The key is to have good regressor data available, which often is true, especially for periodically collected official data. (Note that in the example model, he uses the model-based classical ratio estimator (CRE).)
...........
In addition, there is the following by Mike Brick, who was selected about three years ago as the Washington Statistical Society's (a chapter of the ASA) presidential invited speaker on the topic of a variety of types of nonprobability sampling:
J. Michael Brick on Inference from Nonprobability Sampling:
Adilson, you stated that "Probability sampling I know, but it [representativeness] seems be different." Yes, they are different. First, representativeness can have varying definitions, but regardless, one can say that probability-based sample selection is just an attempt at finding a representative sample. This would happen, on "average," if you were to repeat your sample selection infinitely many times. But you only select once, and not even bootstrapping can tell you what you did not select. However, it is very often a reasonable and often even best thing to do to hope for 'representativeness.' Further, estimates of variance and bias can be obtained, though they can be very inaccurate themselves, and most bias and much variance often comes from nonsampling error, such as measurement error, which can basically just be modeled anyway. (Probability sampling with a small sample from a population with multiple modes, skewness, or any unusual distributional features, can be particularly prone to substantial failure.)
Chalamalla noted the following -
Bevins, Duke, & Bevins: Representativeness - means that the characteristics of the population and the sample are congruent
This is a good definition, but note that probability sampling may often not come even close to doing this in many examples, from one draw of a sample.
Thus, Adilson, you are correct to recognize that representativeness and probability sampling "seem different." They are. The latter is only an attempt to obtain an approximation of the former characteristic for a sample. Very often it is a good idea. But not always. (See Brewer paper linked previously. He generally liked combining probability of selection methodology with regression modeling.)

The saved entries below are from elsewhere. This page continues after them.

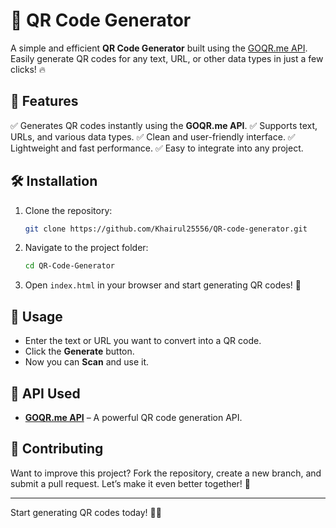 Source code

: # 🚀 QR Code Generator

A simple and efficient **QR Code Generator** built using the [GOQR.me API](https://goqr.me/api/). Easily generate QR codes for any text, URL, or other data types in just a few clicks! 🔥

## 🎯 Features

✅ Generates QR codes instantly using the **GOQR.me API**.
✅ Supports text, URLs, and various data types.
✅ Clean and user-friendly interface.
✅ Lightweight and fast performance.
✅ Easy to integrate into any project.

## 🛠 Installation

1. Clone the repository:
   ```sh
   git clone https://github.com/Khairul25556/QR-code-generator.git
   ```
2. Navigate to the project folder:
   ```sh
   cd QR-Code-Generator
   ```
3. Open `index.html` in your browser and start generating QR codes! 🎉

## 🚀 Usage

- Enter the text or URL you want to convert into a QR code.
- Click the **Generate** button.
- Now you can **Scan** and use it.

## 🔗 API Used

- **[GOQR.me API](https://goqr.me/api/)** – A powerful QR code generation API.

## 🤝 Contributing

Want to improve this project? Fork the repository, create a new branch, and submit a pull request. Let’s make it even better together! 🚀


---


Start generating QR codes today! 📱🔗

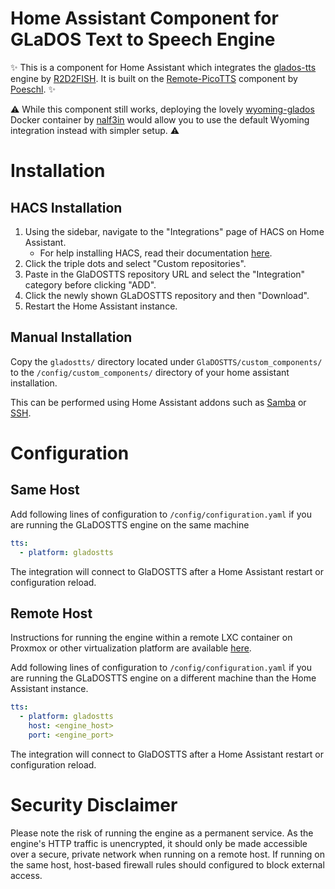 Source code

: # Home Assistant Component for GLaDOS Text to Speech Engine

✨ This is a component for Home Assistant which integrates the [glados-tts](https://github.com/R2D2FISH/glados-tts) engine by [R2D2FISH](https://github.com/R2D2FISH). It is built on the [Remote-PicoTTS](https://github.com/Poeschl/Remote-PicoTTS) component by [Poeschl](https://github.com/Poeschl). ✨

⚠️ While this component still works, deploying the lovely [wyoming-glados](https://github.com/nalf3in/wyoming-glados) Docker container by [nalf3in](https://github.com/nalf3in) would allow you to use the default Wyoming integration instead with simpler setup. ⚠️

# Installation

## HACS Installation
1. Using the sidebar, navigate to the "Integrations" page of HACS on Home Assistant.
    * For help installing HACS, read their documentation [here](https://hacs.xyz/docs/setup/download/). 
3. Click the triple dots and select "Custom repositories".
4. Paste in the GlaDOSTTS repository URL and select the "Integration" category before clicking "ADD". 
5. Click the newly shown GLaDOSTTS repository and then "Download". 
6. Restart the Home Assistant instance.

## Manual Installation
Copy the `gladostts/` directory located under `GlaDOSTTS/custom_components/` to the `/config/custom_components/` directory of your home assistant installation.

This can be performed using Home Assistant addons such as [Samba](https://github.com/home-assistant/addons/blob/master/samba/DOCS.md) or [SSH](https://github.com/home-assistant/addons/blob/master/ssh/DOCS.md).

# Configuration

## Same Host
Add following lines of configuration to  `/config/configuration.yaml` if you are running the GLaDOSTTS engine on the same machine

```yaml
tts:
  - platform: gladostts

```
The integration will connect to GlaDOSTTS after a Home Assistant restart or configuration reload.

## Remote Host
Instructions for running the engine within a remote LXC container on Proxmox or other virtualization platform are available [here](https://github.com/jenkinsmichpa/GlaDOSTTS/blob/master/ExampleLXCContainerSetup.md).

Add following lines of configuration to `/config/configuration.yaml` if you are running the GLaDOSTTS engine on a different machine than the Home Assistant instance.
```yaml
tts:
  - platform: gladostts
    host: <engine_host>
    port: <engine_port>

```
The integration will connect to GlaDOSTTS after a Home Assistant restart or configuration reload.

# Security Disclaimer
Please note the risk of running the engine as a permanent service. As the engine's HTTP traffic is unencrypted, it should only be made accessible over a secure, private network when running on a remote host. If running on the same host, host-based firewall rules should configured to block external access.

First of all, "representative" should always specify with respect to which characteristic(s) (gender, age, education...)
Second, representative sample is not the same as representative sampling.

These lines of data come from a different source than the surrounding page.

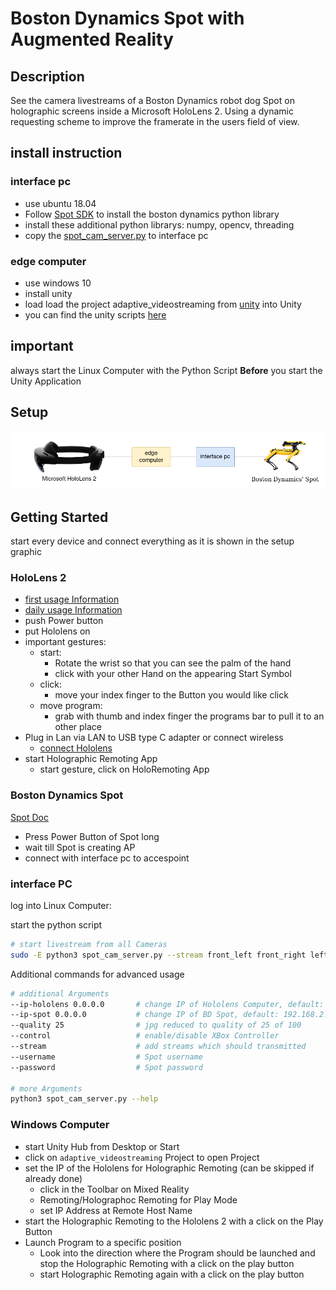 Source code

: # Boston Dynamics Spot with Augmented Reality

## Description

See the camera livestreams of a Boston Dynamics robot dog Spot on holographic screens inside a Microsoft HoloLens 2. 
Using a dynamic requesting scheme to improve the framerate in the users field of view.

## install instruction
### interface pc
- use ubuntu 18.04
- Follow [Spot SDK](https://dev.bostondynamics.com/) to install the boston dynamics python library
- install these additional python librarys: numpy, opencv, threading
- copy the [spot_cam_server.py](src/python/spot_cam_server.py) to interface pc

### edge computer
- use windows 10
- install unity 
- load load the project adaptive_videostreaming from [unity](src/unity/) into Unity
- you can find the unity scripts [here](src/unity/adaptive_videostreaming/Assets/Scripts/)

## important
always start the Linux Computer with the Python Script **Before** you start the Unity Application

## Setup

![Setup](overview_github.png)

## Getting Started
start every device and connect everything as it is shown in the setup graphic

### HoloLens 2
- [first usage Information](https://docs.microsoft.com/en-us/hololens/hololens2-setup)
- [daily usage Information](https://docs.microsoft.com/en-us/hololens/holographic-home)
- push Power button
- put Hololens on
- important gestures: 
    - start: 
        - Rotate the wrist so that you can see the palm of the hand
        - click with your other Hand on the appearing Start Symbol
    - click:
        - move your index finger to the Button you would like click
    - move program: 
        - grab with thumb and index finger the programs bar to pull it to an other place
- Plug in Lan via LAN to USB type C adapter or connect wireless
    - [connect Hololens](https://github.com/MicrosoftDocs/Hololens/blob/public/hololens/hololens-network.md)
- start Holographic Remoting App
    - start gesture, click on HoloRemoting App

### Boston Dynamics Spot
[Spot Doc](https://dev.bostondynamics.com/)
- Press Power Button of Spot long
- wait till Spot is creating AP
- connect with interface pc to accespoint

### interface PC
log into Linux Computer:

start the python script
```bash
# start livestream from all Cameras
sudo -E python3 spot_cam_server.py --stream front_left front_right left right arm back --quality 25 --control
```

Additional commands for advanced usage
```bash
# additional Arguments
--ip-hololens 0.0.0.0       # change IP of Hololens Computer, default: 192.168.2.4
--ip-spot 0.0.0.0           # change IP of BD Spot, default: 192.168.2.6
--quality 25                # jpg reduced to quality of 25 of 100
--control                   # enable/disable XBox Controller
--stream                    # add streams which should transmitted
--username                  # Spot username
--password                  # Spot password

# more Arguments
python3 spot_cam_server.py --help
```


### Windows Computer
- start Unity Hub from Desktop or Start
- click on `adaptive_videostreaming` Project to open Project
- set the IP of the Hololens for Holographic Remoting (can be skipped if already done)
    - click in the Toolbar on Mixed Reality
    - Remoting/Holographoc Remoting for Play Mode
    - set IP Address at Remote Host Name
- start the Holographic Remoting to the Hololens 2 with a click on the Play Button
- Launch Program to a specific position
    - Look into the direction where the Program should be launched and stop the Holographic Remoting with a click on the play button
    - start Holographic Remoting again with a click on the play button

* The former ensures representativeness EX POST, possibly using weights.You first draw a sample and then compute the weights for each observation in the sample to make it representative, i.e. equalize the (weighted) distribution of the characteristic(s) of interest in the sample and in the population (or minimize the difference between distributions).
* The latter ensures representativeness EX ANTE, but only statistically. You draw your sample in the same distribution as the population, but you may end up, by pure chance on the random draws, with different distributions.
Note that it may be efficient to overweight small categories in the sampling strategy, and then to use weights (small weights on overweighted categories) to compensate and ensure ex post that your sample is representative. If you use the weights in all your statistics and regressions, your reseults will be unbiased, and more efficient (lower variance) than with a representative sampling strategy.